Brief> Pictures don't belong in the copy; print all the records exactly.

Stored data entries
+++

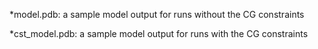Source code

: *model.pdb: a sample model output for runs without the CG constraints

*cst_model.pdb: a sample model output for runs with the CG constraints
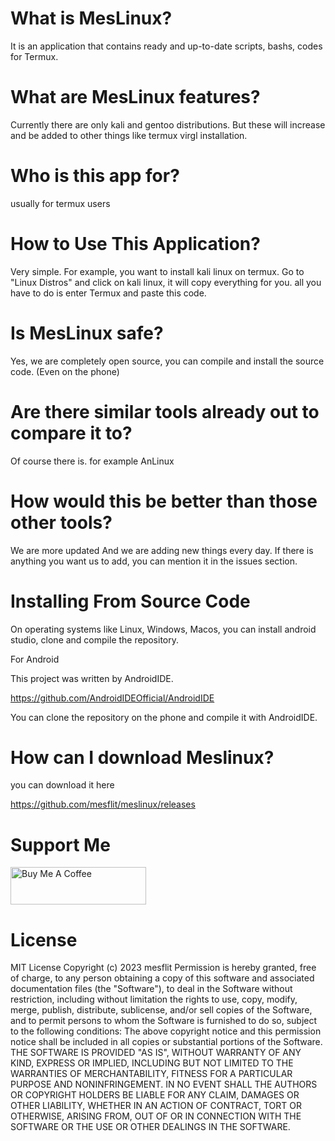 # What is MesLinux?

It is an application that contains ready and up-to-date scripts, bashs, codes for Termux.

# What are MesLinux features?

Currently there are only kali and gentoo distributions. But these will increase and be added to other things like termux virgl installation.

# Who is this app for?

usually for termux users

# How to Use This Application?

Very simple. For example, you want to install kali linux on termux. Go to "Linux Distros" and click on kali linux, it will copy everything for you. all you have to do is enter Termux and paste this code.

# Is MesLinux safe?

Yes, we are completely open source, you can compile and install the source code. (Even on the phone)

# Are there similar tools already out to compare it to?

Of course there is. for example AnLinux

# How would this be better than those other tools?

We are more updated And we are adding new things every day. If there is anything you want us to add, you can mention it in the issues section.

# Installing From Source Code

On operating systems like Linux, Windows, Macos, you can install android studio, clone and compile the repository.

For Android

This project was written by AndroidIDE.

https://github.com/AndroidIDEOfficial/AndroidIDE

You can clone the repository on the phone and compile it with AndroidIDE.

# How can I download Meslinux?

you can download it here

https://github.com/mesflit/meslinux/releases


# Support Me

<a href="https://www.buymeacoffee.com/mesflit" target="_blank"><img src="https://cdn.buymeacoffee.com/buttons/v2/default-red.png" alt="Buy Me A Coffee" style="height: 60px !important;width: 217px !important;" ></a>

# License

MIT License
Copyright (c) 2023 mesflit
Permission is hereby granted, free of charge, to any person obtaining a copy
of this software and associated documentation files (the "Software"), to deal
in the Software without restriction, including without limitation the rights
to use, copy, modify, merge, publish, distribute, sublicense, and/or sell
copies of the Software, and to permit persons to whom the Software is
furnished to do so, subject to the following conditions:
The above copyright notice and this permission notice shall be included in all
copies or substantial portions of the Software.
THE SOFTWARE IS PROVIDED "AS IS", WITHOUT WARRANTY OF ANY KIND, EXPRESS OR
IMPLIED, INCLUDING BUT NOT LIMITED TO THE WARRANTIES OF MERCHANTABILITY,
FITNESS FOR A PARTICULAR PURPOSE AND NONINFRINGEMENT. IN NO EVENT SHALL THE
AUTHORS OR COPYRIGHT HOLDERS BE LIABLE FOR ANY CLAIM, DAMAGES OR OTHER
LIABILITY, WHETHER IN AN ACTION OF CONTRACT, TORT OR OTHERWISE, ARISING FROM,
OUT OF OR IN CONNECTION WITH THE SOFTWARE OR THE USE OR OTHER DEALINGS IN THE
SOFTWARE.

+++

Answer space>
Source code

: *model.pdb: a sample model output for runs without the CG constraints

*cst_model.pdb: a sample model output for runs with the CG constraints
 # What is MesLinux?

It is an application that contains ready and up-to-date scripts, bashs, codes for Termux.

# What are MesLinux features?

Currently there are only kali and gentoo distributions. But these will increase and be added to other things like termux virgl installation.

# Who is this app for?

usually for termux users

# How to Use This Application?

Very simple. For example, you want to install kali linux on termux. Go to "Linux Distros" and click on kali linux, it will copy everything for you. all you have to do is enter Termux and paste this code.

# Is MesLinux safe?

Yes, we are completely open source, you can compile and install the source code. (Even on the phone)

# Are there similar tools already out to compare it to?

Of course there is. for example AnLinux

# How would this be better than those other tools?

We are more updated And we are adding new things every day. If there is anything you want us to add, you can mention it in the issues section.

# Installing From Source Code

On operating systems like Linux, Windows, Macos, you can install android studio, clone and compile the repository.

For Android

This project was written by AndroidIDE.

https://github.com/AndroidIDEOfficial/AndroidIDE

You can clone the repository on the phone and compile it with AndroidIDE.

# How can I download Meslinux?

you can download it here

https://github.com/mesflit/meslinux/releases


# Support Me

<a href="https://www.buymeacoffee.com/mesflit" target="_blank"><img src="https://cdn.buymeacoffee.com/buttons/v2/default-red.png" alt="Buy Me A Coffee" style="height: 60px !important;width: 217px !important;" ></a>

# License

MIT License
Copyright (c) 2023 mesflit
Permission is hereby granted, free of charge, to any person obtaining a copy
of this software and associated documentation files (the "Software"), to deal
in the Software without restriction, including without limitation the rights
to use, copy, modify, merge, publish, distribute, sublicense, and/or sell
copies of the Software, and to permit persons to whom the Software is
furnished to do so, subject to the following conditions:
The above copyright notice and this permission notice shall be included in all
copies or substantial portions of the Software.
THE SOFTWARE IS PROVIDED "AS IS", WITHOUT WARRANTY OF ANY KIND, EXPRESS OR
IMPLIED, INCLUDING BUT NOT LIMITED TO THE WARRANTIES OF MERCHANTABILITY,
FITNESS FOR A PARTICULAR PURPOSE AND NONINFRINGEMENT. IN NO EVENT SHALL THE
AUTHORS OR COPYRIGHT HOLDERS BE LIABLE FOR ANY CLAIM, DAMAGES OR OTHER
LIABILITY, WHETHER IN AN ACTION OF CONTRACT, TORT OR OTHERWISE, ARISING FROM,
OUT OF OR IN CONNECTION WITH THE SOFTWARE OR THE USE OR OTHER DEALINGS IN THE
SOFTWARE.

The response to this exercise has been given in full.